Task goal -> Filter the records below for the word "initial". Copy each line that holds it.

Rendered images with source text:
◆ ◆ ◆ ◆ ◆ ◆ ◆

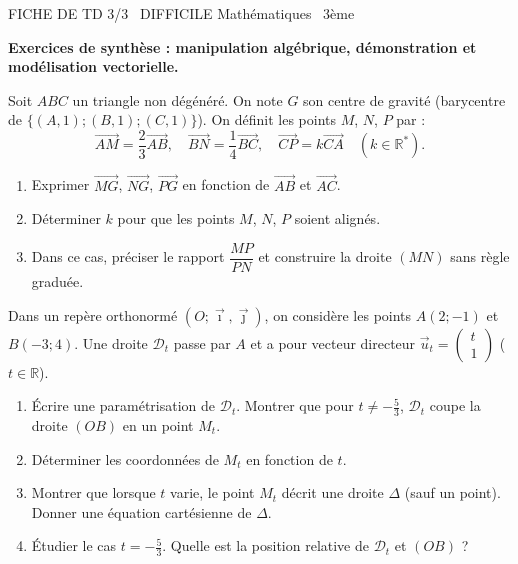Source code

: \documentclass[11pt]{article}
\begin{document}
\begin{tcolorbox}[enhanced,colback=popink,colframe=popink,arc=10pt,boxrule=0pt,left=12pt,right=12pt,top=9pt,bottom=9pt]
{\color{white}\popxbold\small FICHE DE TD 3/3 \textbullet\ DIFFICILE \hfill Mathématiques \textbullet\ 3ème\par}
\end{tcolorbox}
\vspace{4pt}
\textbf{Exercices de synthèse : manipulation algébrique, démonstration et modélisation vectorielle.}

\begin{exercice}
Soit $ABC$ un triangle non dégénéré. On note $G$ son centre de gravité (barycentre de $\{(A,1);(B,1);(C,1)\}$).
On définit les points $M$, $N$, $P$ par :
\[
\overrightarrow{AM} = \frac{2}{3}\overrightarrow{AB},\quad
\overrightarrow{BN} = \frac{1}{4}\overrightarrow{BC},\quad
\overrightarrow{CP} = k\overrightarrow{CA}\quad (k\in\mathbb{R}^*).
\]
\begin{enumerate}
    \item Exprimer $\overrightarrow{MG}$, $\overrightarrow{NG}$, $\overrightarrow{PG}$ en fonction de $\overrightarrow{AB}$ et $\overrightarrow{AC}$.
    \item Déterminer $k$ pour que les points $M$, $N$, $P$ soient alignés.
    \item Dans ce cas, préciser le rapport $\dfrac{MP}{PN}$ et construire la droite $(MN)$ sans règle graduée.
\end{enumerate}
\end{exercice}

\begin{exercice}
Dans un repère orthonormé $(O;\vec{\imath},\vec{\jmath})$, on considère les points $A(2;-1)$ et $B(-3;4)$.
Une droite $\mathcal{D}_t$ passe par $A$ et a pour vecteur directeur $\vec{u}_t = \begin{pmatrix} t \\ 1 \end{pmatrix}$ ($t\in\mathbb{R}$).
\begin{enumerate}
    \item Écrire une paramétrisation de $\mathcal{D}_t$. Montrer que pour $t\neq -\frac{5}{3}$, $\mathcal{D}_t$ coupe la droite $(OB)$ en un point $M_t$.
    \item Déterminer les coordonnées de $M_t$ en fonction de $t$.
    \item Montrer que lorsque $t$ varie, le point $M_t$ décrit une droite $\Delta$ (sauf un point). Donner une équation cartésienne de $\Delta$.
    \item Étudier le cas $t = -\frac{5}{3}$. Quelle est la position relative de $\mathcal{D}_t$ et $(OB)$ ?
\end{enumerate}
\end{exercice}
\end{document}
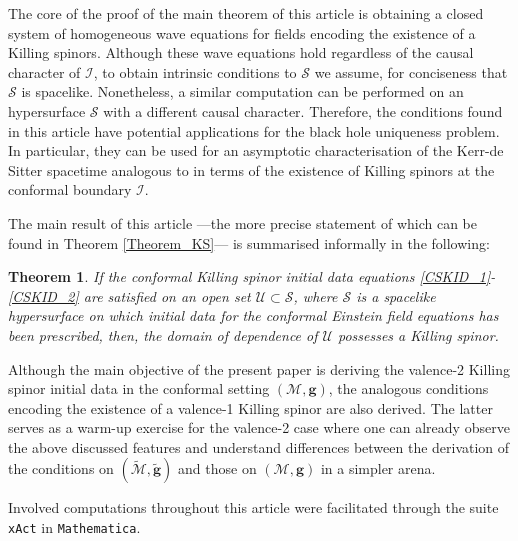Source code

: \documentclass[10pt,a4paper]{article}
\theoremstyle{plain}
\newtheorem*{main}{Theorem}
\def\bmg{{\bm g}}
\begin{document}
\medskip
   The core of the proof of the main theorem of this article is
   obtaining a closed system of homogeneous wave equations for fields
   encoding the existence of a Killing spinors. Although these wave
   equations hold regardless of the causal character of $\mathscr{I}$,
   to obtain intrinsic conditions to $\mathcal{S}$ we assume, for conciseness
   that $\mathcal{S}$ is spacelike.  Nonetheless, a similar
   computation can be performed on an hypersurface $\mathcal{S}$ with
   a different causal character. Therefore, the conditions found in this article
   have potential applications for the black hole uniqueness problem.
   In particular, they can be used for an asymptotic characterisation
   of the Kerr-de Sitter spacetime analogous to \cite{MarPaeSenSim16}
   in terms of the existence of Killing spinors at the conformal
   boundary $\mathscr{I}$.

\medskip

The main result of this article ---the more precise statement of which
can be found in Theorem \ref{Theorem_KS}--- is summarised informally
in the following:

\begin{main}\label{TheoremSummary}
If the conformal Killing spinor initial data equations
 \eqref{CSKID_1}-\eqref{CSKID_2}  are satisfied
on an open set $\mathcal{U}\subset \mathcal{S}$, where
 $\mathcal{S}$ is a spacelike hypersurface on which initial data for 
the conformal Einstein field equations has been prescribed,
 then, the domain of dependence of $\mathcal{U}$  possesses a Killing spinor.
\end{main}

    Although the main objective of the present paper is deriving the
    valence-2 Killing spinor initial data in the conformal setting
    $(\mathcal{M},\bmg)$, the analogous conditions encoding the
    existence of a valence-1 Killing spinor are also derived.  The
    latter serves as a warm-up exercise for the valence-2 case where
    one can already observe the above discussed features and
    understand differences between the derivation of the conditions on
    $(\tilde{\mathcal{M}},\tilde{\bmg})$ and those on
    $(\mathcal{M},\bmg)$ in a simpler arena.

\medskip


Involved computations throughout this article were facilitated through
the suite {\tt xAct} in {\tt Mathematica}.
\end{document}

◆ ◆ ◆ ◆ ◆ ◆ ◆

Solution to this problem ->
If the conformal Killing spinor initial data equations
 $\mathcal{S}$ is a spacelike hypersurface on which initial data for 
    valence-2 Killing spinor initial data in the conformal setting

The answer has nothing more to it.